# Remove Front Bumper



## JCS_AutoID (Apr 10, 2016)

Anyone done it? Looking to do it this weekend and need some help!

Cheers
Jack


----------



## JCS_AutoID (Apr 10, 2016)

Well I managed it, might try a write up later if I get a moment. Here's the result...


----------



## JCS_AutoID (Apr 10, 2016)




----------



## richarnold (Jun 4, 2016)

Nice one, Jack! Looks really good. Assume you have all the skin on your fingers and are injury-free?  Would be very interested to see the step-by-step, many thanks


----------



## JCS_AutoID (Apr 10, 2016)

Yep pretty much! Fitted it first and realised a clip was out of place on the grill so I had to remove the bumper and start all over again. Very long day...

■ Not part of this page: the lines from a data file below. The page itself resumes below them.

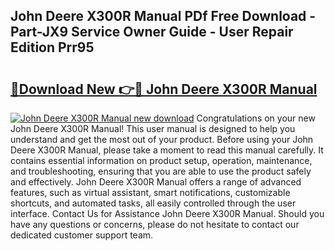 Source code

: ## John Deere X300R Manual PDf Free Download - Part-JX9 Service Owner Guide - User Repair Edition Prr95

# <h2><a href="http://bc88840.oget.top/?id=John+Deere+X300R+Manual">🔗Download New 👉🔴 John Deere X300R Manual</a></h2>

[![John Deere X300R Manual new download](https://i.imgur.com/5g1atiW.png)](http://bc88840.oget.top/?id=John+Deere+X300R+Manual)
Congratulations on your new John Deere X300R Manual! This user manual is designed to help you understand and get the most out of your product. Before using your John Deere X300R Manual, please take a moment to read this manual carefully. It contains essential information on product setup, operation, maintenance, and troubleshooting, ensuring that you are able to use the product safely and effectively. John Deere X300R Manual offers a range of advanced features, such as virtual assistant, smart notifications, customizable shortcuts, and automated tasks, all easily controlled through the user interface. Contact Us for Assistance John Deere X300R Manual. Should you have any questions or concerns, please do not hesitate to contact our dedicated customer support team.
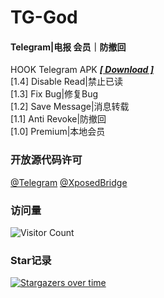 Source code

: # TG-God 
#### Telegram|电报 会员｜防撤回   
HOOK Telegram APK   [***[ Download ]***](https://github.com/Eoyz369/TG_God/releases/tag/TG-God_1.4)   
[1.4] Disable Read|禁止已读   
[1.3] Fix Bug|修复Bug  
[1.2] Save Message|消息转载  
[1.1] Anti Revoke|防撤回   
[1.0] Premium|本地会员   

  

### 开放源代码许可   
[@Telegram](https://github.com/DrKLO/Telegram)   [@XposedBridge](https://github.com/rovo89/XposedBridge)   


### 访问量
![Visitor Count](https://profile-counter.glitch.me/TG_God/count.svg)


### Star记录

[![Stargazers over time](https://starchart.cc/Eoyz369/TG_God.svg)](https://github.com/Eoyz369/TG_God) 

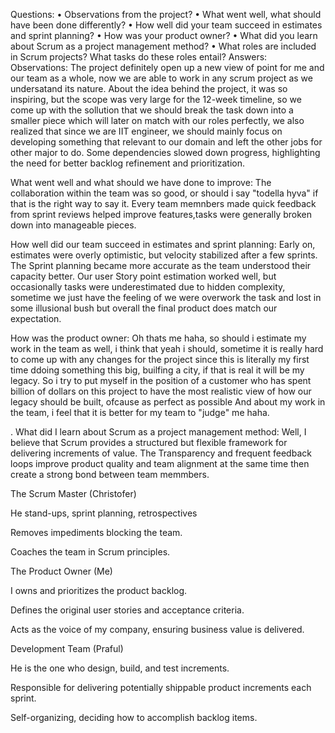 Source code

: Questions:
• Observations from the project?
• What went well, what should have been done differently?
• How well did your team succeed in estimates and sprint planning?
• How was your product owner?
• What did you learn about Scrum as a project management method?
• What roles are included in Scrum projects? What tasks do these roles entail?
Answers: 
Observations: 
The project definitely open up a new view of point for me and our team as a whole, now we are able to work in any scrum project as we undersatand its nature. About the idea behind the project, it was so inspiring, but the scope was very large for the 12-week timeline, so we come up with the sollution that we should break the task down into a smaller piece which will later on match with our roles perfectly, we also realized that since we are IIT engineer, we should mainly focus on developing something that relevant to our domain and left the other jobs for other major to do. Some dependencies slowed down progress, highlighting the need for better backlog refinement and prioritization. 

What went well and what should we have done to improve: 
The collaboration within the team was so good, or should i say "todella hyva" if that is the right way to say it. Every team memnbers made quick feedback from sprint reviews helped improve features,tasks were generally broken down into manageable pieces.

How well did our team succeed in estimates and sprint planning: 
Early on, estimates were overly optimistic, but velocity stabilized after a few sprints. The Sprint planning became more accurate as the team understood their capacity better. Our user Story point estimation worked well, but occasionally tasks were underestimated due to hidden complexity, sometime we just have the feeling of we were overwork the task and lost in some illusional bush but overall the final product does match our expectation. 

How was the product owner: 
Oh thats me haha, so should i estimate my work in the team as well, i think that yeah i should, sometime it is really hard to come up with any changes for the project since this is literally my first time ddoing something this big, builfing a city, if that is real it will be my legacy. So i try to put myself in the position of a customer who has spent billion of dollars on this project to have the most realistic view of how our legacy should be built, ofcause as perfect as possible 
And about my work in the team, i feel that it is better for my team to "judge" me haha. 

. What did I learn about Scrum as a project management method: 
Well, I believe that Scrum provides a structured but flexible framework for delivering increments of value. The Transparency and frequent feedback loops improve product quality and team alignment at the same time then create a strong bond between team memmbers.


The Scrum Master (Christofer) 

He stand-ups, sprint planning, retrospectives

Removes impediments blocking the team.

Coaches the team in Scrum principles.

The Product Owner (Me) 

I owns and prioritizes the product backlog.

Defines the original user stories and acceptance criteria.

Acts as the voice of my company, ensuring business value is delivered.

Development Team (Praful)

He is the one who design, build, and test increments.

Responsible for delivering potentially shippable product increments each sprint.

Self-organizing, deciding how to accomplish backlog items.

I reckon it's no more than an hour and a half removing and refitting once you know what you're doing. Removing the grill from the bumper is the most difficult part, fairly certain Audi made it as difficult as possible to do on purpose to stop people like me from fiddling!


----------



## TheFlash86 (Jan 18, 2016)

Great job man! 
What about the grill? Looks like a cheap replacement..? Is it well made? 
I'm going to buy this on autoidstore. 
Tnx

Inviato dal mio Huawei P9 Plus


----------



## storey01 (Dec 3, 2015)

The new grill looks really good. Would you mind letting us know where you bought it and how the quality/fitment it?


----------



## TheFlash86 (Jan 18, 2016)

I think he took this one:
https://autoid.uk.com/collections/audi/ ... ill-mk3-8s

Inviato dal mio Huawei P9 Plus


----------



## JCS_AutoID (Apr 10, 2016)

I've fitted this as test, they're being sold on the website.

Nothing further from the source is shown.